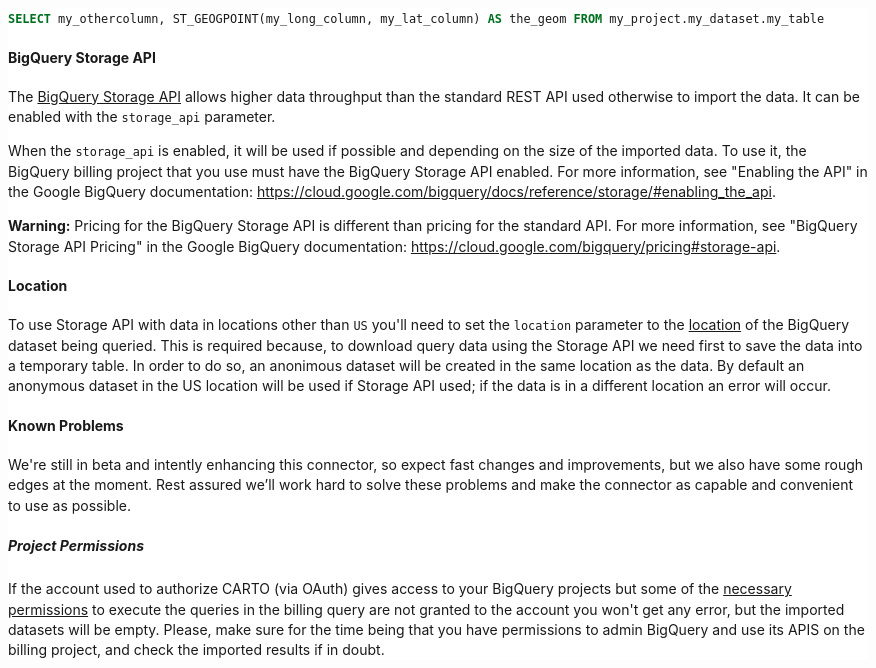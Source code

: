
 ```sql
SELECT my_othercolumn, ST_GEOGPOINT(my_long_column, my_lat_column) AS the_geom FROM my_project.my_dataset.my_table
```

#### BigQuery Storage API

The [BigQuery Storage API](https://cloud.google.com/bigquery/docs/reference/storage/) allows higher data throughput
than the standard REST API used otherwise to import the data. It can be enabled with the `storage_api` parameter.

When the `storage_api` is enabled, it will be used if possible and depending on the size of the imported data.
To use it, the BigQuery billing project that you use must have the BigQuery Storage API enabled. For more information, see "Enabling the API" in the Google BigQuery documentation: https://cloud.google.com/bigquery/docs/reference/storage/#enabling_the_api.

**Warning:** Pricing for the BigQuery Storage API is different than pricing for the standard API. For more information, see "BigQuery Storage API Pricing" in the Google BigQuery documentation: https://cloud.google.com/bigquery/pricing#storage-api.

#### Location

To use Storage API with data in locations other than `US` you'll need to set the `location` parameter to the
[location](https://cloud.google.com/bigquery/docs/locations) of the BigQuery dataset being queried.
This is required because, to download query data using the Storage API we need first to save the data into
a temporary table. In order to do so, an anonimous dataset will be created in the same location as the data.
By default an anonymous dataset in the US location will be used if Storage API used; if the data is in a different
location an error will occur.


#### Known Problems

We're still in beta and intently enhancing this connector, so expect fast changes and improvements, but we also have some rough edges at the moment.
Rest assured we’ll work hard to solve these problems and make the connector as capable and convenient to use as possible.

##### Project Permissions

If the account used to authorize CARTO (via OAuth) gives access to your BigQuery projects but some of the
[necessary permissions](https://cloud.google.com/bigquery/docs/access-control) to execute the queries in the billing
query are not granted to the account you won't get any error, but the imported datasets will be empty.
Please, make sure for the time being that you have permissions to admin BigQuery and use its APIS on the billing
project, and check the imported results if in doubt.
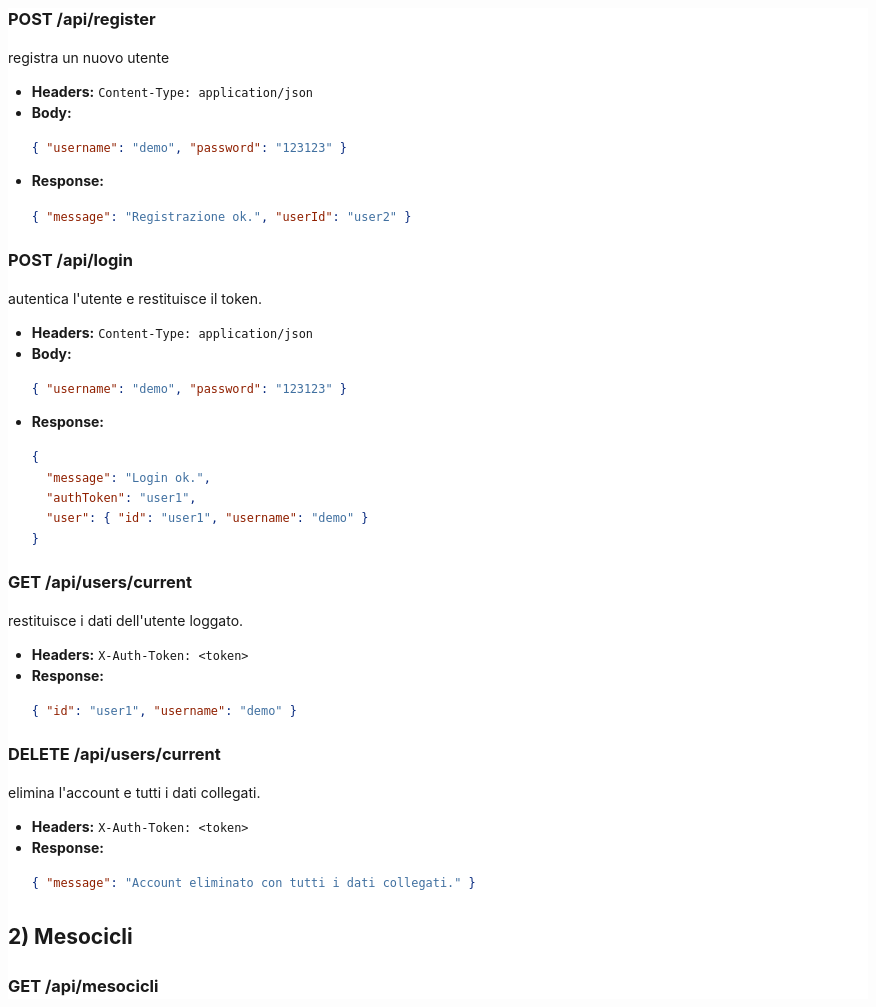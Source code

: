 ### POST /api/register

registra un nuovo utente

- **Headers:** `Content-Type: application/json`
- **Body:**
  ```json
  { "username": "demo", "password": "123123" }
  ```
- **Response:**
  ```json
  { "message": "Registrazione ok.", "userId": "user2" }
  ```

### POST /api/login

autentica l'utente e restituisce il token.

- **Headers:** `Content-Type: application/json`
- **Body:**
  ```json
  { "username": "demo", "password": "123123" }
  ```
- **Response:**
  ```json
  {
    "message": "Login ok.",
    "authToken": "user1",
    "user": { "id": "user1", "username": "demo" }
  }
  ```

### GET /api/users/current

restituisce i dati dell'utente loggato.

- **Headers:** `X-Auth-Token: <token>`
- **Response:**
  ```json
  { "id": "user1", "username": "demo" }
  ```

### DELETE /api/users/current

elimina l'account e tutti i dati collegati.

- **Headers:** `X-Auth-Token: <token>`
- **Response:**
  ```json
  { "message": "Account eliminato con tutti i dati collegati." }
  ```

## 2) Mesocicli

### GET /api/mesocicli
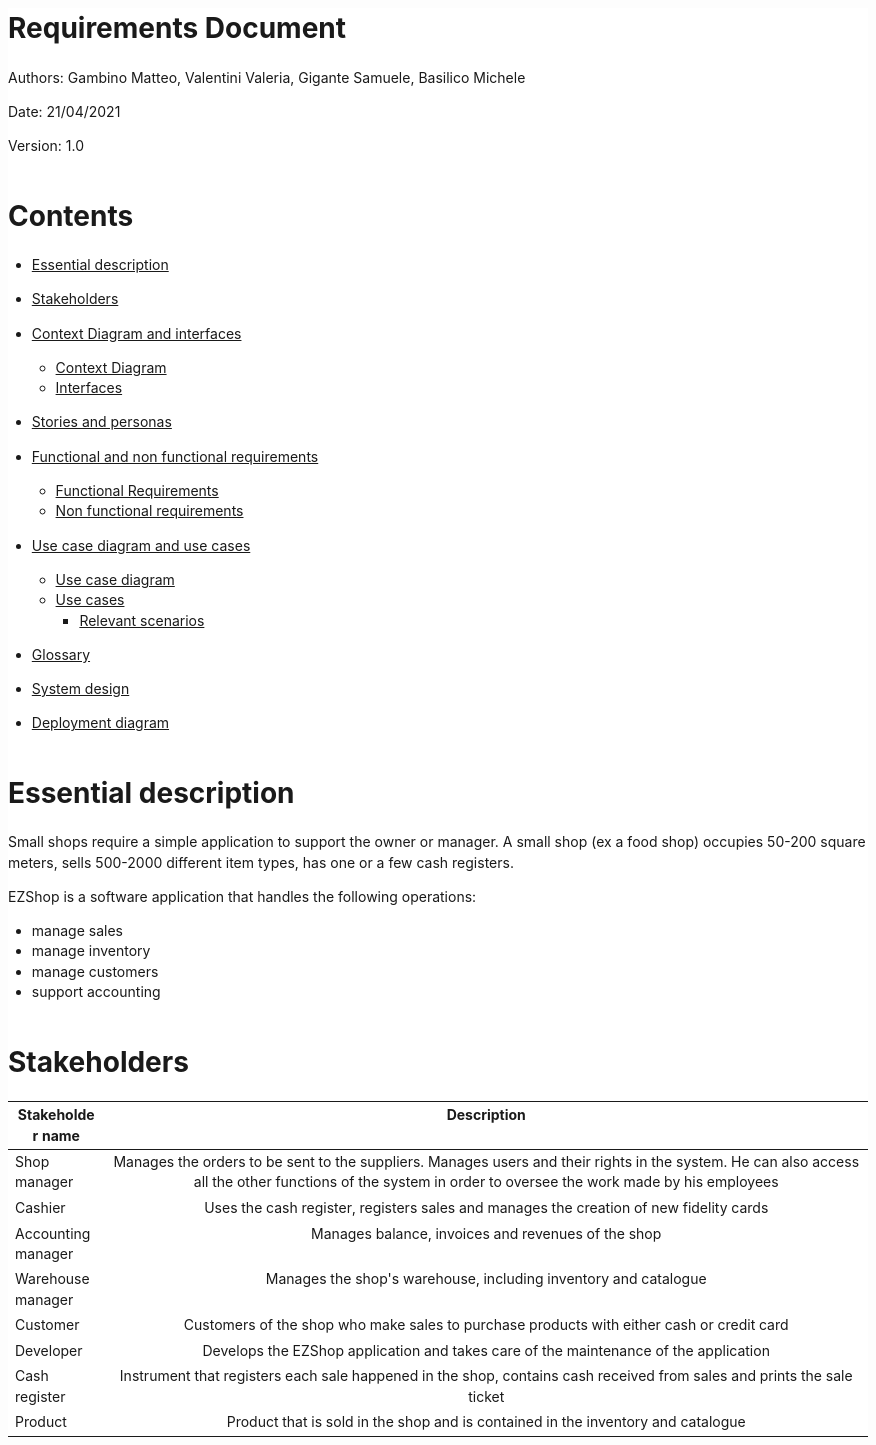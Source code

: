 # Requirements Document 

Authors:
Gambino Matteo, Valentini Valeria, Gigante Samuele, Basilico Michele

Date:
21/04/2021

Version:
1.0

# Contents

- [Essential description](#essential-description)
- [Stakeholders](#stakeholders)
- [Context Diagram and interfaces](#context-diagram-and-interfaces)
	+ [Context Diagram](#context-diagram)
	+ [Interfaces](#interfaces) 
	
- [Stories and personas](#stories-and-personas)
- [Functional and non functional requirements](#functional-and-non-functional-requirements)
	+ [Functional Requirements](#functional-requirements)
	+ [Non functional requirements](#non-functional-requirements)
- [Use case diagram and use cases](#use-case-diagram-and-use-cases)
	+ [Use case diagram](#use-case-diagram)
	+ [Use cases](#use-cases)
    	+ [Relevant scenarios](#relevant-scenarios)
- [Glossary](#glossary)
- [System design](#system-design)
- [Deployment diagram](#deployment-diagram)

# Essential description

Small shops require a simple application to support the owner or manager. A small shop (ex a food shop) occupies 50-200 square meters, sells 500-2000 different item types, has one or a few cash registers.

EZShop is a software application that handles the following operations:
* manage sales
* manage inventory
* manage customers
* support accounting


# Stakeholders

| Stakeholder name  | Description | 
| ----------------- |:-----------:|
|   Shop manager   	| Manages the orders to be sent to the suppliers. Manages users and their rights in the system. He can also access all the other functions of the system in order to oversee the work made by his employees  | 
|	Cashier			| Uses the cash register, registers sales and manages the creation of new fidelity cards		|
|	Accounting manager		| Manages balance, invoices and revenues of the shop		|
|	Warehouse manager| Manages the shop's warehouse, including inventory and catalogue |
|	Customer		| Customers of the shop who make sales to purchase products with either cash or credit card|
|	Developer		| Develops the EZShop application and takes care of the maintenance of the application					|
| 	Cash register	| Instrument that registers each sale happened in the shop, contains cash received from sales and prints the sale ticket	|
|	Product			| Product that is sold in the shop and is contained in the inventory and catalogue|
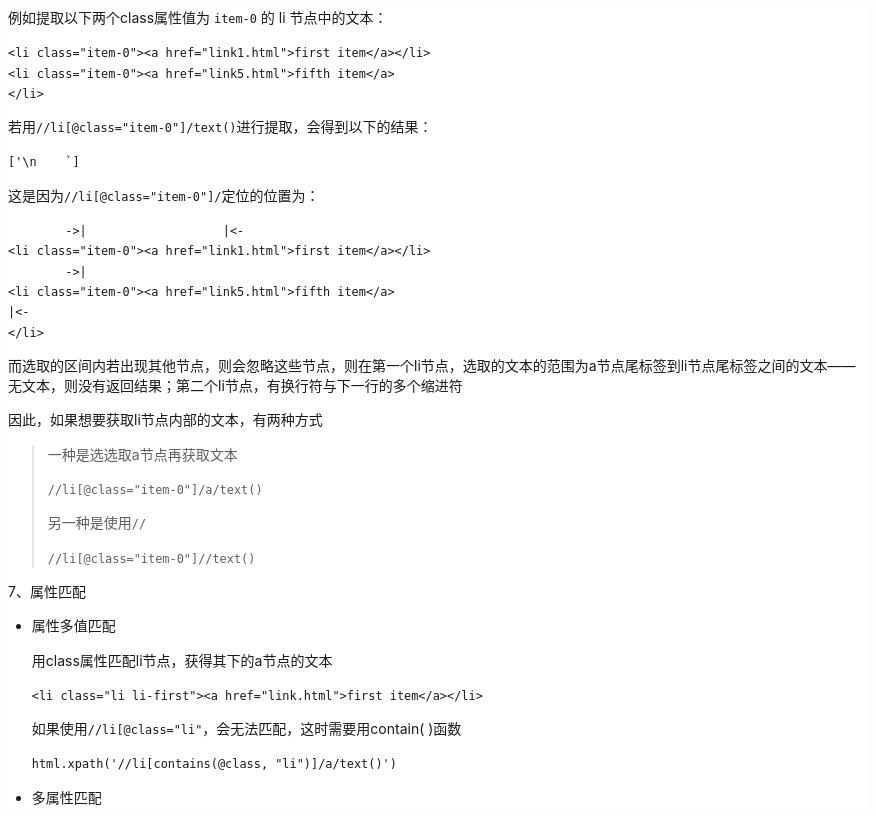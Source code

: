 例如提取以下两个class属性值为 `item-0` 的 li 节点中的文本：

```
<li class="item-0"><a href="link1.html">first item</a></li>
<li class="item-0"><a href="link5.html">fifth item</a>
</li>
```

若用`//li[@class="item-0"]/text()`进行提取，会得到以下的结果：

```
['\n	`]
```

这是因为`//li[@class="item-0"]/`定位的位置为：

```
		->|				      |<-
<li class="item-0"><a href="link1.html">first item</a></li>
		->|
<li class="item-0"><a href="link5.html">fifth item</a>
|<-
</li>
```

而选取的区间内若出现其他节点，则会忽略这些节点，则在第一个li节点，选取的文本的范围为a节点尾标签到li节点尾标签之间的文本——无文本，则没有返回结果；第二个li节点，有换行符与下一行的多个缩进符

因此，如果想要获取li节点内部的文本，有两种方式

> 一种是选选取a节点再获取文本
> 
> ```
> //li[@class="item-0"]/a/text()
> ```
> 
> 另一种是使用`//`
> 
> ```
> //li[@class="item-0"]//text()
> ```

7、属性匹配

- 属性多值匹配

	用class属性匹配li节点，获得其下的a节点的文本
	
	```
	<li class="li li-first"><a href="link.html">first item</a></li>
	```
	
	如果使用`//li[@class="li"`，会无法匹配，这时需要用contain( )函数
	
	```
	html.xpath('//li[contains(@class, "li")]/a/text()')
	```

- 多属性匹配
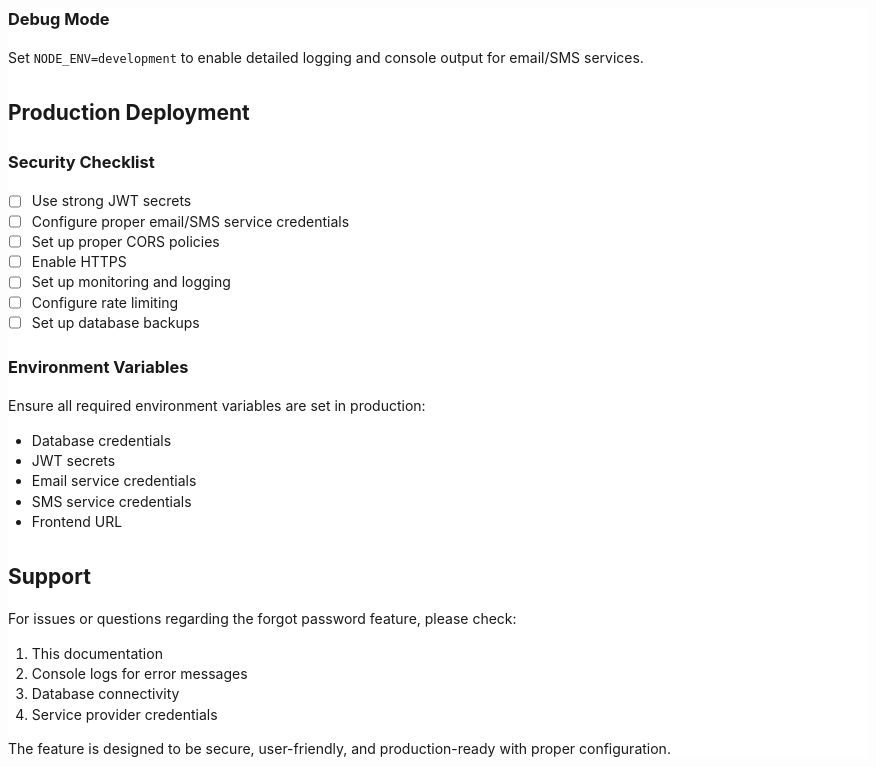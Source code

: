 ### Debug Mode
Set `NODE_ENV=development` to enable detailed logging and console output for email/SMS services.

## Production Deployment

### Security Checklist
- [ ] Use strong JWT secrets
- [ ] Configure proper email/SMS service credentials
- [ ] Set up proper CORS policies
- [ ] Enable HTTPS
- [ ] Set up monitoring and logging
- [ ] Configure rate limiting
- [ ] Set up database backups

### Environment Variables
Ensure all required environment variables are set in production:
- Database credentials
- JWT secrets
- Email service credentials
- SMS service credentials
- Frontend URL

## Support

For issues or questions regarding the forgot password feature, please check:
1. This documentation
2. Console logs for error messages
3. Database connectivity
4. Service provider credentials

The feature is designed to be secure, user-friendly, and production-ready with proper configuration.
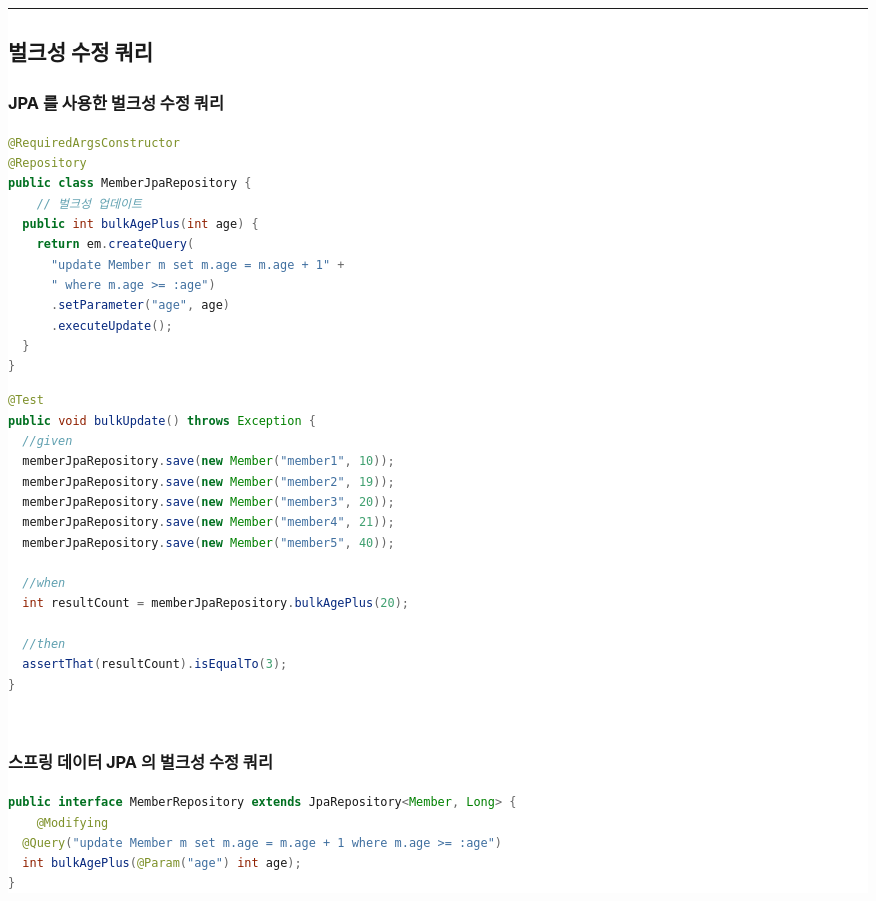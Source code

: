 

---

## 벌크성 수정 쿼리



### JPA 를 사용한 벌크성 수정 쿼리

```java
@RequiredArgsConstructor
@Repository
public class MemberJpaRepository {
	// 벌크성 업데이트
  public int bulkAgePlus(int age) {
    return em.createQuery(
      "update Member m set m.age = m.age + 1" +
      " where m.age >= :age")
      .setParameter("age", age)
      .executeUpdate();
  }
}
```

```java
@Test
public void bulkUpdate() throws Exception {
  //given
  memberJpaRepository.save(new Member("member1", 10));
  memberJpaRepository.save(new Member("member2", 19));
  memberJpaRepository.save(new Member("member3", 20));
  memberJpaRepository.save(new Member("member4", 21));
  memberJpaRepository.save(new Member("member5", 40));

  //when
  int resultCount = memberJpaRepository.bulkAgePlus(20);

  //then
  assertThat(resultCount).isEqualTo(3);
}
```



<br />

### 스프링 데이터 JPA 의 벌크성 수정 쿼리

```java
public interface MemberRepository extends JpaRepository<Member, Long> {
	@Modifying
  @Query("update Member m set m.age = m.age + 1 where m.age >= :age")
  int bulkAgePlus(@Param("age") int age);
}	
```
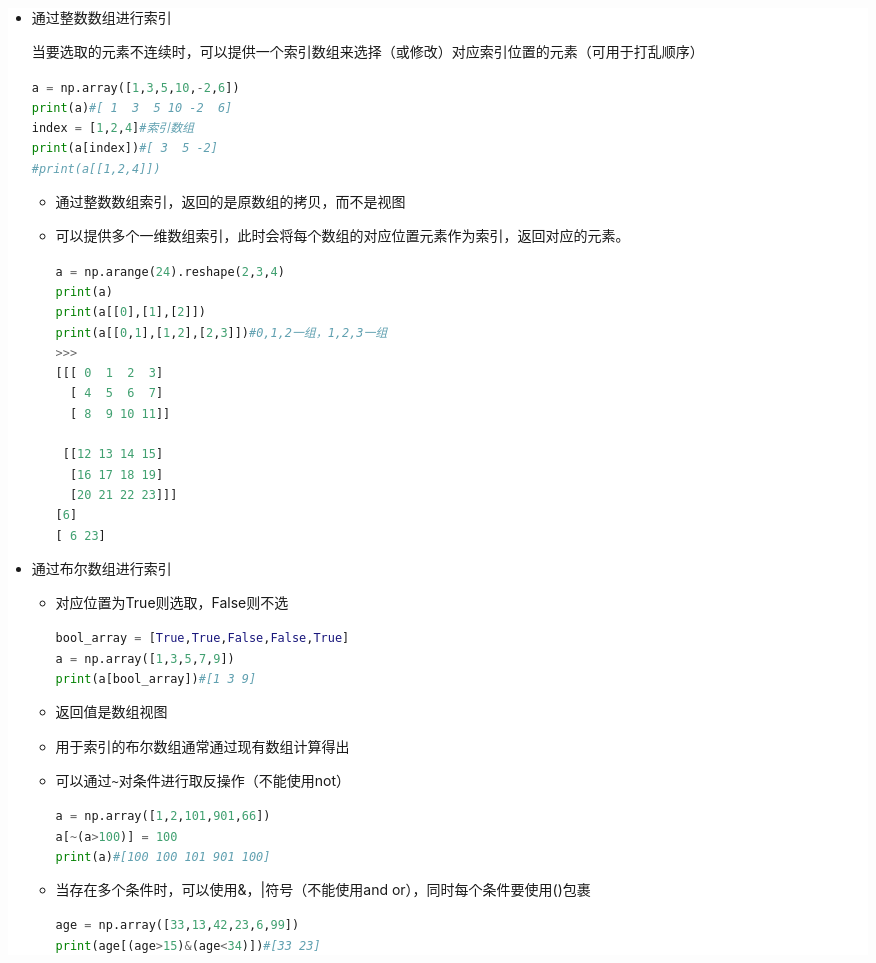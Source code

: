   + 通过整数数组进行索引

    当要选取的元素不连续时，可以提供一个索引数组来选择（或修改）对应索引位置的元素（可用于打乱顺序）

    ```python
    a = np.array([1,3,5,10,-2,6])
    print(a)#[ 1  3  5 10 -2  6]
    index = [1,2,4]#索引数组
    print(a[index])#[ 3  5 -2]
    #print(a[[1,2,4]]) 
    ```

    + 通过整数数组索引，返回的是原数组的拷贝，而不是视图

    + 可以提供多个一维数组索引，此时会将每个数组的对应位置元素作为索引，返回对应的元素。

      ```python
      a = np.arange(24).reshape(2,3,4)
      print(a)
      print(a[[0],[1],[2]])
      print(a[[0,1],[1,2],[2,3]])#0,1,2一组，1,2,3一组
      >>>
      [[[ 0  1  2  3]
        [ 4  5  6  7]
        [ 8  9 10 11]]
      
       [[12 13 14 15]
        [16 17 18 19]
        [20 21 22 23]]]
      [6]
      [ 6 23]
      ```

  + 通过布尔数组进行索引

    + 对应位置为True则选取，False则不选

      ```python
      bool_array = [True,True,False,False,True]
      a = np.array([1,3,5,7,9])
      print(a[bool_array])#[1 3 9]
      ```

    + 返回值是数组视图

    + 用于索引的布尔数组通常通过现有数组计算得出

    + 可以通过`~`对条件进行取反操作（不能使用not）

      ```python
      a = np.array([1,2,101,901,66])
      a[~(a>100)] = 100
      print(a)#[100 100 101 901 100]
      ```

    + 当存在多个条件时，可以使用&，|符号（不能使用and or），同时每个条件要使用()包裹

      ```python
      age = np.array([33,13,42,23,6,99])
      print(age[(age>15)&(age<34)])#[33 23]
      ```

···

Pictures stay out; output the lines from the top of the listing above through the line containing "the imported data.", exactly as they stand.

- Response
Source code

:
 ```sql
SELECT my_othercolumn, ST_GEOGPOINT(my_long_column, my_lat_column) AS the_geom FROM my_project.my_dataset.my_table
```

#### BigQuery Storage API

The [BigQuery Storage API](https://cloud.google.com/bigquery/docs/reference/storage/) allows higher data throughput
than the standard REST API used otherwise to import the data. It can be enabled with the `storage_api` parameter.

When the `storage_api` is enabled, it will be used if possible and depending on the size of the imported data.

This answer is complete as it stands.